Page 1 of 1
Critical notification to be sent, no need for recovery notif
Posted: Wed Nov 04, 2020 3:44 am
by Iskon
Need a little help with the notifications settings. What my team and me are trying to do is, send a Critical notification but not Recovery notification. Why we are trying to do that? We need to check how many times interface on switch has his status changed and Nagios flap detection can't see that change, its a quick one

. And we need to change exit status to Critical if the status changed and to send a notification, and when recovery comes in nagios because port is usually up 5-10 seconds after flapping and that is OK status. So does anybody knows how to do this?

Re: Critical notification to be sent, no need for recovery n
Posted: Wed Nov 04, 2020 4:26 pm
by ssax
To disable recoveries, edit the services and set the notification options under the Alert Settings tab to what you want (making sure Recovery is not select). Or you can edit each contact and disable the recoveries in the same spot.
You can also disable flapping on them if that's impacting it.
You can also setup state stalking to log additional problem states in the State History report:
https://assets.nagios.com/downloads/nag ... lking.html
And we need to change exit status to Critical if the status changed
The plugin handles the output/exit code/status so the plugin would need to support it, most plugins do not know the status of the previous results so you're not likely to find one that does what your looking for unless you modify it/write your own. What plugin is it using?
Re: Critical notification to be sent, no need for recovery n
Posted: Tue Nov 10, 2020 7:35 am
by Iskon
Thank you for your reply.
We are using check_ifoperstatus Nagios plugin, that checks interfaces on network devices via SNMP.
We already have a service for up/down interface changes (when Nagios can detect that when retry checks reach the limit and send critical notification).
Some interfaces can have the state changed 3 times in a period of 10 seconds and after that is UP.
We need to get an alert for that 3 state changes in the period of 10 seconds (that would be a critical alert sent) and no need for a recovery alert if there aren't any state changes afterward and the current state of the interface is UP, so we can detect that an interface is flapping.
So let's say in between 2 Nagios checks (let's say the checks are running every minute) interface changed state (it went from UP to DOWN to UP x2) and after that changes his state is UP and state of the service would be OK because it didn't detect any problems with the interface. We need to get an alert about state changes.
We don't want that to be another service on the host, we wanna do that all on the same service with the same plugin.
Can we do some scripting with Nagios macros in that plugin with some conditions (what conditions?) that would escape that recovery alert if the state of the interface after flapping is UP?
Re: Critical notification to be sent, no need for recovery n
Posted: Wed Nov 11, 2020 5:21 pm
by ssax
The only way you'll get notified every one of those state changes is if you set max_check_attempts to 1. You may want to enable is_volatile on the service as well:
https://assets.nagios.com/downloads/nag ... vices.html
Can we do some scripting with Nagios macros in that plugin with some conditions (what conditions?) that would escape that recovery alert if the state of the interface after flapping is UP?
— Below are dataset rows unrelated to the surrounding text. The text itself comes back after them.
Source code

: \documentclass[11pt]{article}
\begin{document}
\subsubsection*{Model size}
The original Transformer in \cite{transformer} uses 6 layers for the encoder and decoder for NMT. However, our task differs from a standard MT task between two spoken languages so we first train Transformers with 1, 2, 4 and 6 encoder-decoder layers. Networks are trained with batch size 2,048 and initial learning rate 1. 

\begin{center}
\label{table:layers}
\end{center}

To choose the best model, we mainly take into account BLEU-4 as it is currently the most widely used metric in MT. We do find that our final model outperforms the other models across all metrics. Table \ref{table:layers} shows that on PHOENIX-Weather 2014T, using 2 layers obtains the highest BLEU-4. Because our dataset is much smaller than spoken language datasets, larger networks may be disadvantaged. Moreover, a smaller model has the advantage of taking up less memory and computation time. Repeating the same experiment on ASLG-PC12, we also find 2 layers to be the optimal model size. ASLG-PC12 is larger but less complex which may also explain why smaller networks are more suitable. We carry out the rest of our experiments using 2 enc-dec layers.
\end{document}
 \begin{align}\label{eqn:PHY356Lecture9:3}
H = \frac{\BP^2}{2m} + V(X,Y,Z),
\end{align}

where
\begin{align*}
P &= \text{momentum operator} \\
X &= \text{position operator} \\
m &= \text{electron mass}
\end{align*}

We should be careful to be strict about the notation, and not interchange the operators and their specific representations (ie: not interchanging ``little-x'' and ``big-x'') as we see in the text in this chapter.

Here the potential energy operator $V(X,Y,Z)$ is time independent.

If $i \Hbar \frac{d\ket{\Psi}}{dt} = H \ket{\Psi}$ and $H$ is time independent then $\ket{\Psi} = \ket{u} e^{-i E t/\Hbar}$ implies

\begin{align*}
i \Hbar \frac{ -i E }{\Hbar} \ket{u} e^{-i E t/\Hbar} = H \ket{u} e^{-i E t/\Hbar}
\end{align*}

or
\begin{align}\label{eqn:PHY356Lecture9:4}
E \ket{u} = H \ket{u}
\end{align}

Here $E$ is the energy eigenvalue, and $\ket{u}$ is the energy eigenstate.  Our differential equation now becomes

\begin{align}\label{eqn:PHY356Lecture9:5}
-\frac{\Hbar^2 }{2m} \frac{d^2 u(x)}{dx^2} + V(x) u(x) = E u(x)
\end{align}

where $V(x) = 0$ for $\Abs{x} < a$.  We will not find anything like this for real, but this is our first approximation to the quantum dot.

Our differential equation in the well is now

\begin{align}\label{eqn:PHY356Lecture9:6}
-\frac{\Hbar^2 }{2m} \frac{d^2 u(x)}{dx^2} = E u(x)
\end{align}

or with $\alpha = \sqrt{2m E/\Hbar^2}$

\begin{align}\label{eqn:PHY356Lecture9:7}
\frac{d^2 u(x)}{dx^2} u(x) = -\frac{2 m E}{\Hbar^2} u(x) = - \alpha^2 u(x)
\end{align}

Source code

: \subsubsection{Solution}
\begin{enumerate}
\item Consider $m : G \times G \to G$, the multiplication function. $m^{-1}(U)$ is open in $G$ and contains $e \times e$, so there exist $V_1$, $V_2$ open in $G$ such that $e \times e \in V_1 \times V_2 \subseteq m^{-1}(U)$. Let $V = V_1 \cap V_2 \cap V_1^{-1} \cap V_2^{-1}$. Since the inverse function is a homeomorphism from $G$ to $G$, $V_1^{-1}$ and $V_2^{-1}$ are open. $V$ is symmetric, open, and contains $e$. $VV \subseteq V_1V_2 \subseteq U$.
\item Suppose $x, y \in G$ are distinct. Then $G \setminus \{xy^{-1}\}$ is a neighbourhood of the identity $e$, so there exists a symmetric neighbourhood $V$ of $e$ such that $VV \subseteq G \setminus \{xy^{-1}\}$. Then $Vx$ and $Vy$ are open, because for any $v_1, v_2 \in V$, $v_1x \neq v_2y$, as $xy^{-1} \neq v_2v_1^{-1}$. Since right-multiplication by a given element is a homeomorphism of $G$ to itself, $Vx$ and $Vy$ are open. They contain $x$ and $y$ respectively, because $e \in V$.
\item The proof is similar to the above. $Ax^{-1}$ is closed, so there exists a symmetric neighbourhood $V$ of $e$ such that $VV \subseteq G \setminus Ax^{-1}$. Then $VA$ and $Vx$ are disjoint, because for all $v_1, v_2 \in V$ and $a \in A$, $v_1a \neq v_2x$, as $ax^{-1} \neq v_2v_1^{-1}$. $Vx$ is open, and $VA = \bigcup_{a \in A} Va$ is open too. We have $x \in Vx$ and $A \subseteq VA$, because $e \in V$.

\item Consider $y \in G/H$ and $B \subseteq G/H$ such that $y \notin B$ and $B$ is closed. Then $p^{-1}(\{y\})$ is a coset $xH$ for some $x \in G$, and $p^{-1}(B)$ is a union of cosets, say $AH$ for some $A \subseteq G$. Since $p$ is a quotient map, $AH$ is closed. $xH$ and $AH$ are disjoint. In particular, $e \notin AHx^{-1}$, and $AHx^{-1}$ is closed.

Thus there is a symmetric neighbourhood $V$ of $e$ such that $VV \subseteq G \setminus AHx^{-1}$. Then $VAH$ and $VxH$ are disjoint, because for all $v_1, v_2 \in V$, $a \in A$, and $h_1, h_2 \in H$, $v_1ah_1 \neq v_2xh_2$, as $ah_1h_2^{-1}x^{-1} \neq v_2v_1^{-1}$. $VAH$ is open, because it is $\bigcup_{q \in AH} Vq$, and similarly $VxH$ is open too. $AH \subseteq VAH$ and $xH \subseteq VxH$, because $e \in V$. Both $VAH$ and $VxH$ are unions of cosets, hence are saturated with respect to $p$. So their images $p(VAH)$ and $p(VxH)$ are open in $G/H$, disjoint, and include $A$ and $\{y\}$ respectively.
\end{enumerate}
The problem is there is nothing that says that the service was flapping in a macro/envar, there's is_flapping but that won't work for what you're trying to do because it would be out of flapping at that point. The only place historical flapping information is stored is in the /usr/local/nagios/var/nagios.log (or in the nagios_logentries DB table) which you would need to parse and find the start/end (if there is an end listed) for the service to determine if the service was flapping. Nagios still needs the OK result once it's out of flapping though so it internally knows to reset the counters, given that, the only option to stop the recovery would be to disable recoveries or modify your notification handler to parse those logs to see if it was flapping and not send it. You would need to implement that functionality if you want it or you can create a feature request here to add some form of last_check_was_flapping functionality/macro:
https://github.com/NagiosEnterprises/nagioscore/issues